The irony is that Oklahoma would be one of the states most hurt by global warming. It surprises me that Oklahoma set a dubious record in 2011 -- of having the highest statewide average annual temperature for any State in the US. I would have expected Arizona or Texas to set such a record -- but it was Oklahoma. Does anyone want to bet against a duplication of such a record this year? We would need a very chilly December to offset the first ten-and-a-half months of a very warm year.

I've been through eastern Oklahoma many times on US 69... and eastern Oklahoma doesn't look bad. Its poverty is hidden by the fact that housing is comparatively new, so one doesn't see the ramshackle houses of the Rust Belt. It has some nice recreational areas that probably mitigate the occasionally-oppressive heat. Of course those are perfectly made for motor boats that devour huge amounts of petroleum-based fuels... the state government wouldn't bite the hand (Big Oil) that feeds it. Let's put it this way: sailing is comparatively green. Motorboating is about as green as pointless auto travel.

Oklahoma is on the limit of climatic tolerability for most Americans. It wouldn't take much more heat to make it infernal.

Senator Imhofe has sold out to Big Oil -- and he has made a Mephistophelian bargain on behalf of his state. He has sold out the long-term future of Oklahoma for quick gains by the energy cartel. For his type the political agenda is to ravage the environment as intensely as possible in as short a time as possible and then run. He is thus the anti-environmentalist. But it is the common man who gets stuck with the consequences of bad environmental policy. He has no obvious concern for children who will starve with distended bellies in Africa or even poor people in Oklahoma.

Oklahoma is barely in the temperate zone. If it were decidedly warmer, probably through the disappearance of any semblance of a mid-latitude winter, it would become vulnerable to tropical diseases.

If you are deeply invested in this free-market ideology, you know, if you really believe with your heart and soul that everything public and anything the government does is evil and that, you know, our liberation will come from liberating corporations, then climate change fundamentally challenges your worldview, precisely because we have to regulate.

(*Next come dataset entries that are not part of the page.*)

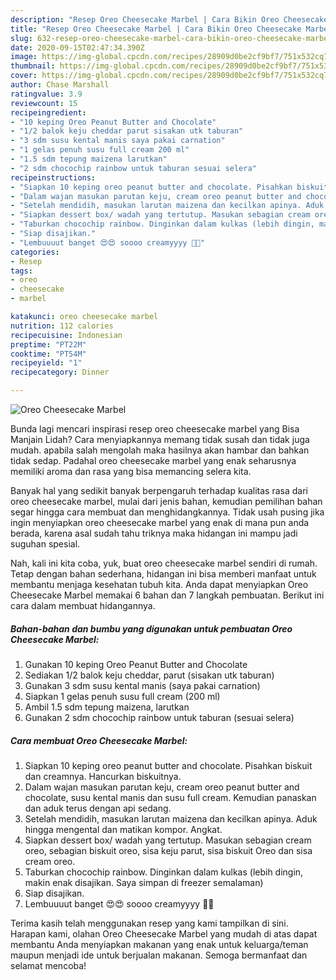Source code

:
 ```yaml
---
description: "Resep Oreo Cheesecake Marbel | Cara Bikin Oreo Cheesecake Marbel Yang Enak Dan Mudah"
title: "Resep Oreo Cheesecake Marbel | Cara Bikin Oreo Cheesecake Marbel Yang Enak Dan Mudah"
slug: 632-resep-oreo-cheesecake-marbel-cara-bikin-oreo-cheesecake-marbel-yang-enak-dan-mudah
date: 2020-09-15T02:47:34.390Z
image: https://img-global.cpcdn.com/recipes/28909d0be2cf9bf7/751x532cq70/oreo-cheesecake-marbel-foto-resep-utama.jpg
thumbnail: https://img-global.cpcdn.com/recipes/28909d0be2cf9bf7/751x532cq70/oreo-cheesecake-marbel-foto-resep-utama.jpg
cover: https://img-global.cpcdn.com/recipes/28909d0be2cf9bf7/751x532cq70/oreo-cheesecake-marbel-foto-resep-utama.jpg
author: Chase Marshall
ratingvalue: 3.9
reviewcount: 15
recipeingredient:
- "10 keping Oreo Peanut Butter and Chocolate"
- "1/2 balok keju cheddar parut sisakan utk taburan"
- "3 sdm susu kental manis saya pakai carnation"
- "1 gelas penuh susu full cream 200 ml"
- "1.5 sdm tepung maizena larutkan"
- "2 sdm chocochip rainbow untuk taburan sesuai selera"
recipeinstructions:
- "Siapkan 10 keping oreo peanut butter and chocolate. Pisahkan biskuit dan creamnya. Hancurkan biskuitnya."
- "Dalam wajan masukan parutan keju, cream oreo peanut butter and chocolate, susu kental manis dan susu full cream. Kemudian panaskan dan aduk terus dengan api sedang."
- "Setelah mendidih, masukan larutan maizena dan kecilkan apinya. Aduk hingga mengental dan matikan kompor. Angkat."
- "Siapkan dessert box/ wadah yang tertutup. Masukan sebagian cream oreo, sebagian biskuit oreo, sisa keju parut, sisa biskuit Oreo dan sisa cream oreo."
- "Taburkan chocochip rainbow. Dinginkan dalam kulkas (lebih dingin, makin enak disajikan. Saya simpan di freezer semalaman)"
- "Siap disajikan."
- "Lembuuuut banget 😍😍 soooo creamyyyy 🤩💕"
categories:
- Resep
tags:
- oreo
- cheesecake
- marbel

katakunci: oreo cheesecake marbel 
nutrition: 112 calories
recipecuisine: Indonesian
preptime: "PT22M"
cooktime: "PT54M"
recipeyield: "1"
recipecategory: Dinner

---
```



![Oreo Cheesecake Marbel](https://img-global.cpcdn.com/recipes/28909d0be2cf9bf7/751x532cq70/oreo-cheesecake-marbel-foto-resep-utama.jpg)

Bunda lagi mencari inspirasi resep oreo cheesecake marbel yang Bisa Manjain Lidah? Cara menyiapkannya memang tidak susah dan tidak juga mudah. apabila salah mengolah maka hasilnya akan hambar dan bahkan tidak sedap. Padahal oreo cheesecake marbel yang enak seharusnya memiliki aroma dan rasa yang bisa memancing selera kita.



Banyak hal yang sedikit banyak berpengaruh terhadap kualitas rasa dari oreo cheesecake marbel, mulai dari jenis bahan, kemudian pemilihan bahan segar hingga cara membuat dan menghidangkannya. Tidak usah pusing jika ingin menyiapkan oreo cheesecake marbel yang enak di mana pun anda berada, karena asal sudah tahu triknya maka hidangan ini mampu jadi suguhan spesial.


Nah, kali ini kita coba, yuk, buat oreo cheesecake marbel sendiri di rumah. Tetap dengan bahan sederhana, hidangan ini bisa memberi manfaat untuk membantu menjaga kesehatan tubuh kita. Anda dapat menyiapkan Oreo Cheesecake Marbel memakai 6 bahan dan 7 langkah pembuatan. Berikut ini cara dalam membuat hidangannya.

<!--inarticleads1-->

##### Bahan-bahan dan bumbu yang digunakan untuk pembuatan Oreo Cheesecake Marbel:

1. Gunakan 10 keping Oreo Peanut Butter and Chocolate
1. Sediakan 1/2 balok keju cheddar, parut (sisakan utk taburan)
1. Gunakan 3 sdm susu kental manis (saya pakai carnation)
1. Siapkan 1 gelas penuh susu full cream (200 ml)
1. Ambil 1.5 sdm tepung maizena, larutkan
1. Gunakan 2 sdm chocochip rainbow untuk taburan (sesuai selera)




<!--inarticleads2-->

##### Cara membuat Oreo Cheesecake Marbel:

1. Siapkan 10 keping oreo peanut butter and chocolate. Pisahkan biskuit dan creamnya. Hancurkan biskuitnya.
1. Dalam wajan masukan parutan keju, cream oreo peanut butter and chocolate, susu kental manis dan susu full cream. Kemudian panaskan dan aduk terus dengan api sedang.
1. Setelah mendidih, masukan larutan maizena dan kecilkan apinya. Aduk hingga mengental dan matikan kompor. Angkat.
1. Siapkan dessert box/ wadah yang tertutup. Masukan sebagian cream oreo, sebagian biskuit oreo, sisa keju parut, sisa biskuit Oreo dan sisa cream oreo.
1. Taburkan chocochip rainbow. Dinginkan dalam kulkas (lebih dingin, makin enak disajikan. Saya simpan di freezer semalaman)
1. Siap disajikan.
1. Lembuuuut banget 😍😍 soooo creamyyyy 🤩💕




Terima kasih telah menggunakan resep yang kami tampilkan di sini. Harapan kami, olahan Oreo Cheesecake Marbel yang mudah di atas dapat membantu Anda menyiapkan makanan yang enak untuk keluarga/teman maupun menjadi ide untuk berjualan makanan. Semoga bermanfaat dan selamat mencoba!
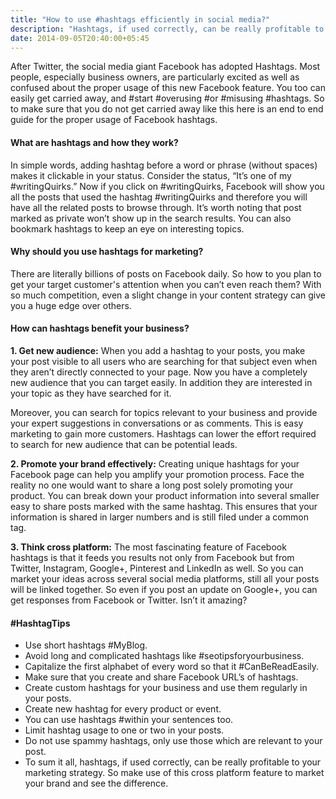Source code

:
 ```yaml
---
title: "How to use #hashtags efficiently in social media?"
description: "Hashtags, if used correctly, can be really profitable to your marketing strategy."
date: 2014-09-05T20:40:00+05:45
---
```


After Twitter, the social media giant Facebook has adopted Hashtags. Most people, especially business owners, are particularly excited as well as confused about the proper usage of this new Facebook feature. You too can easily get carried away, and #start #overusing #or #misusing #hashtags. So to make sure that you do not get carried away like this here is an end to end guide for the proper usage of Facebook hashtags.

#### What are hashtags and how they work?

In simple words, adding hashtag before a word or phrase (without spaces) makes it clickable in your status. Consider the status, “It’s one of my #writingQuirks.” Now if you click on #writingQuirks, Facebook will show you all the posts that used the hashtag #writingQuirks and therefore you will have all the related posts to browse through. It’s worth noting that post marked as private won’t show up in the search results. You can also bookmark hashtags to keep an eye on interesting topics.

#### Why should you use hashtags for marketing?

There are literally billions of posts on Facebook daily. So how to you plan to get your target customer's attention when you can’t even reach them? With so much competition, even a slight change in your content strategy can give you a huge edge over others.

#### How can hashtags benefit your business?

**1. Get new audience:** When you add a hashtag to your posts, you make your post visible to all users who are searching for that subject even when they aren’t directly connected to your page. Now you have a completely new audience that you can target easily. In addition they are interested in your topic as they have searched for it.

Moreover, you can search for topics relevant to your business and provide your expert suggestions in conversations or as comments. This is easy marketing to gain more customers. Hashtags can lower the effort required to search for new audience that can be potential leads.

**2. Promote your brand effectively:** Creating unique hashtags for your Facebook page can help you amplify your promotion process. Face the reality no one would want to share a long post solely promoting your product. You can break down your product information into several smaller easy to share posts marked with the same hashtag. This ensures that your information is shared in larger numbers and is still filed under a common tag.

**3. Think cross platform:** The most fascinating feature of Facebook hashtags is that it feeds you results not only from Facebook but from Twitter, Instagram, Google+, Pinterest and LinkedIn as well. So you can market your ideas across several social media platforms, still all your posts will be linked together. So even if you post an update on Google+, you can get responses from Facebook or Twitter. Isn’t it amazing?

#### \#HashtagTips

- Use short hashtags #MyBlog.
- Avoid long and complicated hashtags like #seotipsforyourbusiness.
- Capitalize the first alphabet of every word so that it #CanBeReadEasily.
- Make sure that you create and share Facebook URL’s of hashtags.
- Create custom hashtags for your business and use them regularly in your posts.
- Create new hashtag for every product or event.
- You can use hashtags #within your sentences too.
- Limit hashtag usage to one or two in your posts.
- Do not use spammy hashtags, only use those which are relevant to your post.
- To sum it all, hashtags, if used correctly, can be really profitable to your marketing strategy. So make use of this cross platform feature to market your brand and see the difference.
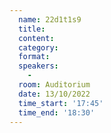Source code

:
 ```yaml
---
  name: 22d1t1s9
  title: 
  content:
  category: 
  format: 
  speakers: 
    - 
  room: Auditorium
  date: 13/10/2022
  time_start: '17:45'
  time_end: '18:30'
---
```


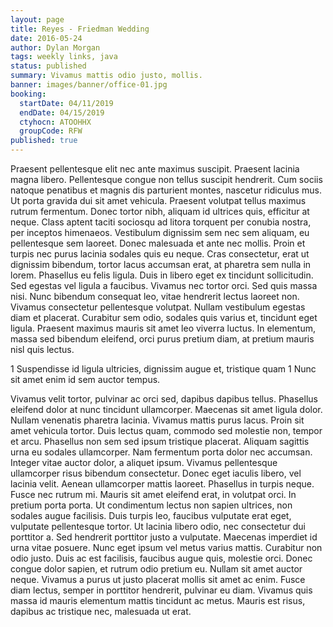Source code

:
 ```yaml
---
layout: page
title: Reyes - Friedman Wedding
date: 2016-05-24
author: Dylan Morgan
tags: weekly links, java
status: published
summary: Vivamus mattis odio justo, mollis.
banner: images/banner/office-01.jpg
booking:
  startDate: 04/11/2019
  endDate: 04/15/2019
  ctyhocn: ATOOHHX
  groupCode: RFW
published: true
---
```

Praesent pellentesque elit nec ante maximus suscipit. Praesent lacinia magna libero. Pellentesque congue non tellus suscipit hendrerit. Cum sociis natoque penatibus et magnis dis parturient montes, nascetur ridiculus mus. Ut porta gravida dui sit amet vehicula. Praesent volutpat tellus maximus rutrum fermentum. Donec tortor nibh, aliquam id ultrices quis, efficitur at neque. Class aptent taciti sociosqu ad litora torquent per conubia nostra, per inceptos himenaeos. Vestibulum dignissim sem nec sem aliquam, eu pellentesque sem laoreet. Donec malesuada et ante nec mollis. Proin et turpis nec purus lacinia sodales quis eu neque. Cras consectetur, erat ut dignissim bibendum, tortor lacus accumsan erat, at pharetra sem nulla in lorem.
Phasellus eu felis ligula. Duis in libero eget ex tincidunt sollicitudin. Sed egestas vel ligula a faucibus. Vivamus nec tortor orci. Sed quis massa nisi. Nunc bibendum consequat leo, vitae hendrerit lectus laoreet non. Vivamus consectetur pellentesque volutpat. Nullam vestibulum egestas diam et placerat. Curabitur sem odio, sodales quis varius et, tincidunt eget ligula. Praesent maximus mauris sit amet leo viverra luctus. In elementum, massa sed bibendum eleifend, orci purus pretium diam, at pretium mauris nisl quis lectus.

1 Suspendisse id ligula ultricies, dignissim augue et, tristique quam
1 Nunc sit amet enim id sem auctor tempus.

Vivamus velit tortor, pulvinar ac orci sed, dapibus dapibus tellus. Phasellus eleifend dolor at nunc tincidunt ullamcorper. Maecenas sit amet ligula dolor. Nullam venenatis pharetra lacinia. Vivamus mattis purus lacus. Proin sit amet vehicula tortor. Duis lectus quam, commodo sed molestie non, tempor et arcu. Phasellus non sem sed ipsum tristique placerat. Aliquam sagittis urna eu sodales ullamcorper. Nam fermentum porta dolor nec accumsan. Integer vitae auctor dolor, a aliquet ipsum. Vivamus pellentesque ullamcorper risus bibendum consectetur. Donec eget iaculis libero, vel lacinia velit. Aenean ullamcorper mattis laoreet. Phasellus in turpis neque. Fusce nec rutrum mi.
Mauris sit amet eleifend erat, in volutpat orci. In pretium porta porta. Ut condimentum lectus non sapien ultrices, non sodales augue facilisis. Duis turpis leo, faucibus vulputate erat eget, vulputate pellentesque tortor. Ut lacinia libero odio, nec consectetur dui porttitor a. Sed hendrerit porttitor justo a vulputate. Maecenas imperdiet id urna vitae posuere. Nunc eget ipsum vel metus varius mattis. Curabitur non odio justo. Duis ac est facilisis, faucibus augue quis, molestie orci. Donec congue dolor sapien, et rutrum odio pretium eu. Nullam sit amet auctor neque. Vivamus a purus ut justo placerat mollis sit amet ac enim. Fusce diam lectus, semper in porttitor hendrerit, pulvinar eu diam. Vivamus quis massa id mauris elementum mattis tincidunt ac metus. Mauris est risus, dapibus ac tristique nec, malesuada ut erat.
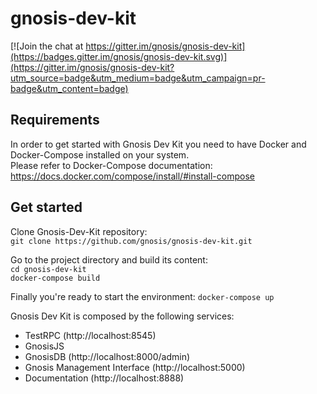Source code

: # gnosis-dev-kit

[![Join the chat at https://gitter.im/gnosis/gnosis-dev-kit](https://badges.gitter.im/gnosis/gnosis-dev-kit.svg)](https://gitter.im/gnosis/gnosis-dev-kit?utm_source=badge&utm_medium=badge&utm_campaign=pr-badge&utm_content=badge)

## Requirements
In order to get started with Gnosis Dev Kit you need to have Docker and Docker-Compose installed on your system.<br/>
Please refer to Docker-Compose documentation: https://docs.docker.com/compose/install/#install-compose

## Get started
Clone Gnosis-Dev-Kit repository:<br/>
```git clone https://github.com/gnosis/gnosis-dev-kit.git```

Go to the project directory and build its content:<br/>
```cd gnosis-dev-kit```<br/>
```docker-compose build```

Finally you're ready to start the environment:
```docker-compose up```

Gnosis Dev Kit is composed by the following services:
- TestRPC (http://localhost:8545)
- GnosisJS
- GnosisDB (http://localhost:8000/admin)
- Gnosis Management Interface (http://localhost:5000)
- Documentation (http://localhost:8888)


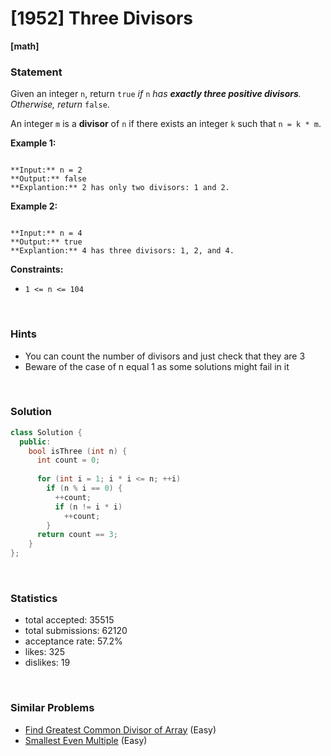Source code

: # [1952] Three Divisors

**[math]**

### Statement

Given an integer `n`, return `true` *if* `n` *has **exactly three positive divisors**. Otherwise, return* `false`.

An integer `m` is a **divisor** of `n` if there exists an integer `k` such that `n = k * m`.


**Example 1:**

```

**Input:** n = 2
**Output:** false
**Explantion:** 2 has only two divisors: 1 and 2.

```

**Example 2:**

```

**Input:** n = 4
**Output:** true
**Explantion:** 4 has three divisors: 1, 2, and 4.

```

**Constraints:**
* `1 <= n <= 104`


<br>

### Hints

- You can count the number of divisors and just check that they are 3
- Beware of the case of n equal 1 as some solutions might fail in it

<br>

### Solution

```cpp
class Solution {
  public:
    bool isThree (int n) {
      int count = 0;
      
      for (int i = 1; i * i <= n; ++i)
        if (n % i == 0) {
          ++count;
          if (n != i * i)
            ++count;
        }
      return count == 3;
    }
};
```

<br>

### Statistics

- total accepted: 35515
- total submissions: 62120
- acceptance rate: 57.2%
- likes: 325
- dislikes: 19

<br>

### Similar Problems

- [Find Greatest Common Divisor of Array](https://leetcode.com/problems/find-greatest-common-divisor-of-array) (Easy)
- [Smallest Even Multiple](https://leetcode.com/problems/smallest-even-multiple) (Easy)
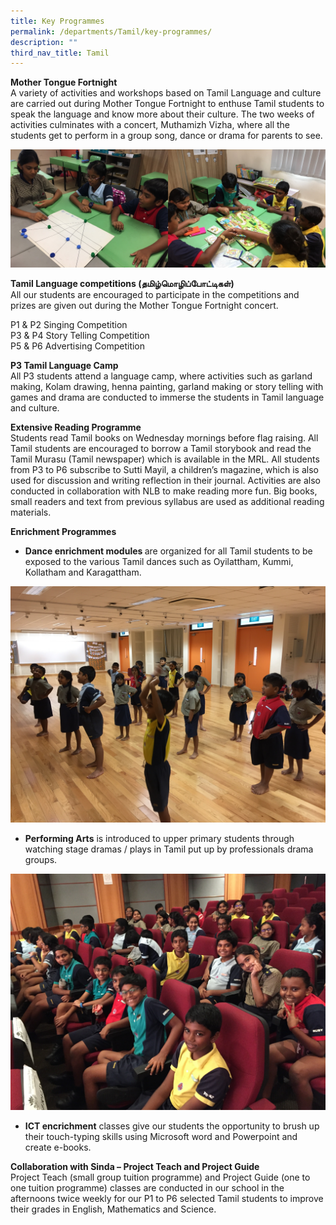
 ```yaml
---
title: Key Programmes
permalink: /departments/Tamil/key-programmes/
description: ""
third_nav_title: Tamil
---
```

<p><strong>Mother Tongue Fortnight<br /></strong>A variety of activities and workshops based on Tamil Language and culture are carried out during Mother Tongue Fortnight to enthuse Tamil students to speak the language and know more about their culture. The two weeks of activities culminates with a concert, Muthamizh Vizha, where all the students get to perform in a group song, dance or drama for parents to see.</p>
<img src="/images/games.jpg">
<p><strong>Tamil Language competitions (</strong><strong>தமிழ்</strong><strong>மொழிப்</strong><strong>போட்டிகள்</strong><strong>)<br /></strong>All our students are encouraged to participate in the competitions and prizes are given out during the Mother Tongue Fortnight concert.&nbsp;</p>
<p>P1 &amp; P2 Singing Competition<br />P3 &amp; P4 Story Telling Competition<br />P5 &amp; P6 Advertising Competition<br /></p>
<p><strong>P3 Tamil Language Camp<br /></strong>All P3 students attend a language camp, where activities such as garland making, Kolam drawing, henna painting, garland making or story telling with games and drama are conducted to immerse the students in Tamil language and culture.</p>
<p><strong>Extensive Reading Programme<br /></strong>Students read Tamil books on Wednesday mornings before flag raising. All Tamil students are encouraged to borrow a Tamil storybook and read the Tamil Murasu (Tamil newspaper) which is available in the MRL. All students from P3 to P6 subscribe to Sutti Mayil, a children&rsquo;s magazine, which is also used for discussion and writing reflection in their journal. Activities are also conducted in collaboration with NLB to make reading more fun. Big books, small readers and text from previous syllabus are used as additional reading materials.</p>
<p></p>
<p><strong>Enrichment Programmes</strong><br /></p>
<ul>
<li><strong>Dance enrichment</strong><strong>&nbsp;modules&nbsp;</strong>are organized for all Tamil students to be exposed to the various Tamil dances such as Oyilattham, Kummi, Kollatham and Karagattham.&nbsp;</li>
</ul>
<img src="/images/Dance%20enrichment%20for%20Students1.jpg">
<ul>
<li><strong>Performing Arts</strong>&nbsp;is introduced to upper primary students through watching stage dramas / plays in Tamil put up by professionals drama groups.</li>
</ul>
<img src="/images/Watching%20Tamil%20Stage%20Performances%20-%20Drama.jpg">
<ul>
<li><strong>ICT encrichment</strong>&nbsp;classes give our students the opportunity to brush up their touch-typing skills using Microsoft word and Powerpoint and create e-books.</li>
</ul>
<p><strong>Collaboration with Sinda &ndash; Project Teach and Project Guide<br /></strong>Project Teach (small group tuition programme) and Project Guide (one to one tuition programme) classes are conducted in our school in the afternoons twice weekly for our P1 to P6 selected Tamil students to improve their grades in English, Mathematics and Science.&nbsp;</p>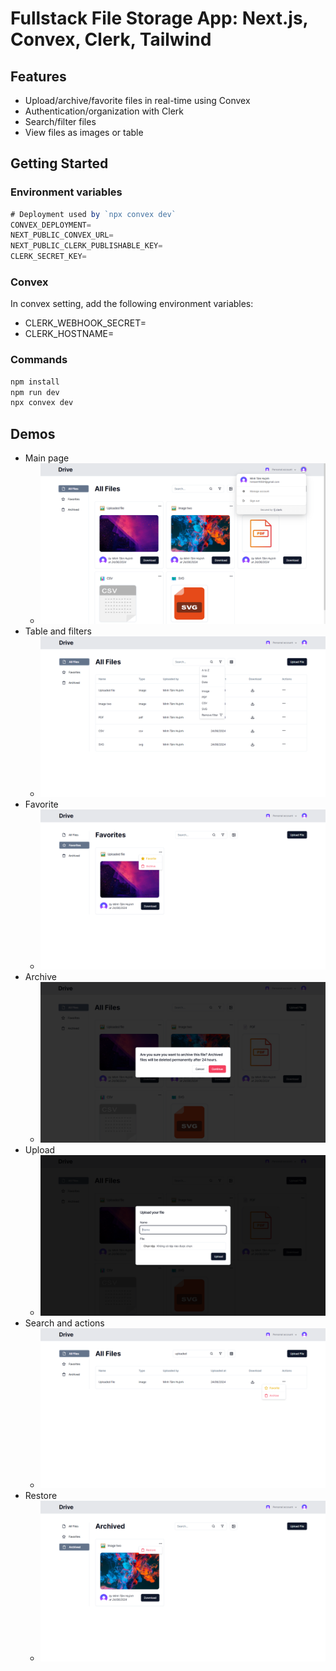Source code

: # Fullstack File Storage App: Next.js, Convex, Clerk, Tailwind

## Features
- Upload/archive/favorite files in real-time using Convex
- Authentication/organization with Clerk
- Search/filter files
- View files as images or table

## Getting Started
### Environment variables
```js
# Deployment used by `npx convex dev`
CONVEX_DEPLOYMENT=
NEXT_PUBLIC_CONVEX_URL=
NEXT_PUBLIC_CLERK_PUBLISHABLE_KEY=
CLERK_SECRET_KEY=
```
### Convex
In convex setting, add the following environment variables:
- CLERK_WEBHOOK_SECRET=
- CLERK_HOSTNAME=
### Commands
```bash
npm install
npm run dev
npx convex dev
``` 

## Demos
- Main page <br>
  - ![Main page](demos/main-view.png)
- Table and filters <br>
  - ![Table and filters](demos/table-and-filters-view.png)
- Favorite <br>
  - ![Favorite](demos/favorite-view.png)
- Archive <br>
  - ![Archive](demos/archive-view.png)
- Upload <br>
  - ![Upload](demos/upload-view.png)
- Search and actions <br>
  - ![Search and actions](demos/search-and-actions-view.png)
- Restore <br>
  - ![Restore](demos/restore-view.png) 
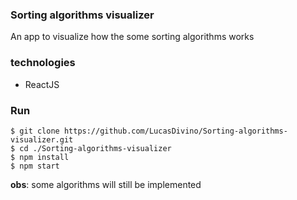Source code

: ### Sorting algorithms visualizer

An app to visualize how the some sorting algorithms works 

### technologies

* ReactJS

### Run 

```
$ git clone https://github.com/LucasDivino/Sorting-algorithms-visualizer.git
$ cd ./Sorting-algorithms-visualizer
$ npm install
$ npm start
```

**obs**: some algorithms will still be implemented

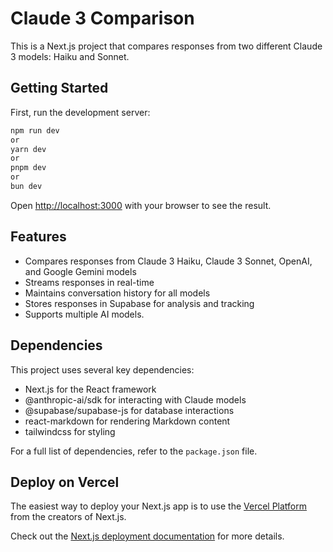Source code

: # Claude 3 Comparison

This is a Next.js project that compares responses from two different Claude 3 models: Haiku and Sonnet.

## Getting Started

First, run the development server:


```bash
npm run dev
or
yarn dev
or
pnpm dev
or
bun dev
```



Open [http://localhost:3000](http://localhost:3000) with your browser to see the result.

## Features

- Compares responses from Claude 3 Haiku, Claude 3 Sonnet, OpenAI, and Google Gemini models
- Streams responses in real-time
- Maintains conversation history for all models
- Stores responses in Supabase for analysis and tracking
- Supports multiple AI models.

## Dependencies

This project uses several key dependencies:

- Next.js for the React framework
- @anthropic-ai/sdk for interacting with Claude models
- @supabase/supabase-js for database interactions
- react-markdown for rendering Markdown content
- tailwindcss for styling

For a full list of dependencies, refer to the `package.json` file.

## Deploy on Vercel

The easiest way to deploy your Next.js app is to use the [Vercel Platform](https://vercel.com/new?utm_medium=default-template&filter=next.js&utm_source=create-next-app&utm_campaign=create-next-app-readme) from the creators of Next.js.

Check out the [Next.js deployment documentation](https://nextjs.org/docs/deployment) for more details.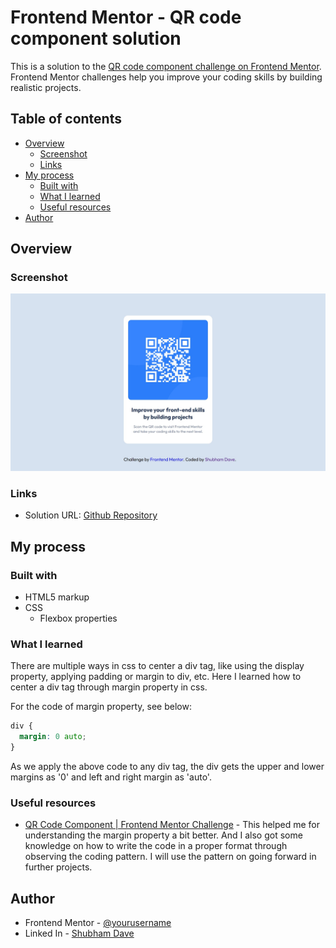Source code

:# Frontend Mentor - QR code component solution

This is a solution to the [QR code component challenge on Frontend Mentor](https://www.frontendmentor.io/challenges/qr-code-component-iux_sIO_H). Frontend Mentor challenges help you improve your coding skills by building realistic projects. 

## Table of contents

- [Overview](#overview)
  - [Screenshot](#screenshot)
  - [Links](#links)
- [My process](#my-process)
  - [Built with](#built-with)
  - [What I learned](#what-i-learned)
  - [Useful resources](#useful-resources)
- [Author](#author)


## Overview

### Screenshot

![](./images/screenshot.png)

### Links

- Solution URL: [Github Repository](https://github.com/shaayar/Front-End-Mentor/tree/main/qr-code-component-main/index.html)

## My process

### Built with

- HTML5 markup
- CSS 
  - Flexbox properties


### What I learned

There are multiple ways in css to center a div tag, like using the display property, applying padding or margin to div, etc. Here I learned how to center a div tag through margin property in css.

For the code of margin property, see below:
```css
div {
  margin: 0 auto;
}
```
As we apply the above code to any div tag, the div gets the upper and lower margins as '0'
and left and right margin as 'auto'.

### Useful resources

- [QR Code Component | Frontend Mentor Challenge](https://youtu.be/5BBYPntB-GY?si=qyVwFgIm0db5wCVZ) - This helped me for understanding the margin property a bit better. And I also got some knowledge on how to write the code in a proper format through observing the coding pattern. I will use the pattern on going forward in  further projects.

## Author

<!-- - Website - [Shubham Dave](https://coderboi.carrd.co) -->
- Frontend Mentor - [@yourusername](https://www.frontendmentor.io/profile/shaayar)
- Linked In - [Shubham Dave](https://linkedin.com/in/shubham-dave-369682249?utm_source=share&utm_campaign=share_via&utm_content=profile)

We have to plan. We can't leave everything to the free market. In fact, climate change is, I would argue, the greatest single free-market failure. This is what happens when you don't regulate corporations and you allow them to treat the atmosphere as an open sewer. So it isn't just, "Okay, the fossil fuel companies want to protect their profits." It's that it's that this science threatens a worldview. And when you dig deeper, when you drill deeper into those statistics about the drop in belief in climate change, what you see is that Democrats still believe in in climate change, in the 70th percentile. That whole drop of belief, drop off in belief has happened on the right side of the political spectrum. So the most reliable predictor of whether or not somebody believes that climate change is real is what their views are on a range of other political subjects. You know, what do you think about abortion? What is your view of taxes? And what you find is that people who have very strong conservative political beliefs cannot deal with this science, because it threatens everything else they believe."


Copperfield, Gianthogweed, ClassicXer, Prince, The Rani, Weave, JPT, Wallace, all those who believe the free-market ideology, reality is challenging you. And everyone else needs to realize this too, and therefore to challenge this ideology directly. It is the nub of all other issues today.
The Hard Right has become increasingly rigid in its values. It accepts a political hierarchy based upon economic power. It accepts the pronouncements of the trusted mouthpieces of the American oligarchy without any potential for criticism. It accepts that what happens in This World is a triviality in contrast to what happens in the Next. Heaven will of course contain no liberals, secularists, or socialists who of course will burn in Hell.
The greatest evil is not now done in those sordid "dens of crime" (or) even in concentration camps and labour camps. In those we see its final result. But it is conceived and ordered... in clean, carpeted, warmed and well-lighted offices, by (those) who do not need to raise their voices. Hence, naturally enough, my symbol for Hell is something like the bureaucracy of a police state or the office of a thoroughly nasty business concern."


― C.S. Lewis, The Screwtape Letters







Post#3241 at 11-19-2012 09:15 PM by Copperfield [at joined Feb 2010 #posts 2,244]
---
11-19-2012, 09:15 PM #3241
Join Date
Feb 2010
Posts
2,244

Quote Originally Posted by Eric the Green View Post
Naomi Klein lays it out on climate change and Republican ideology.

http://billmoyers.com/segment/naomi-...limate-change/

(transcript link on the left, below the video)

"BILL MOYERS: Well, I understand that but we're so complacent about climate change. A new study shows that while the number of people who believe it's happening has increased by, say, three percentage points over the last year, the number of people who don't think it is human caused has dropped.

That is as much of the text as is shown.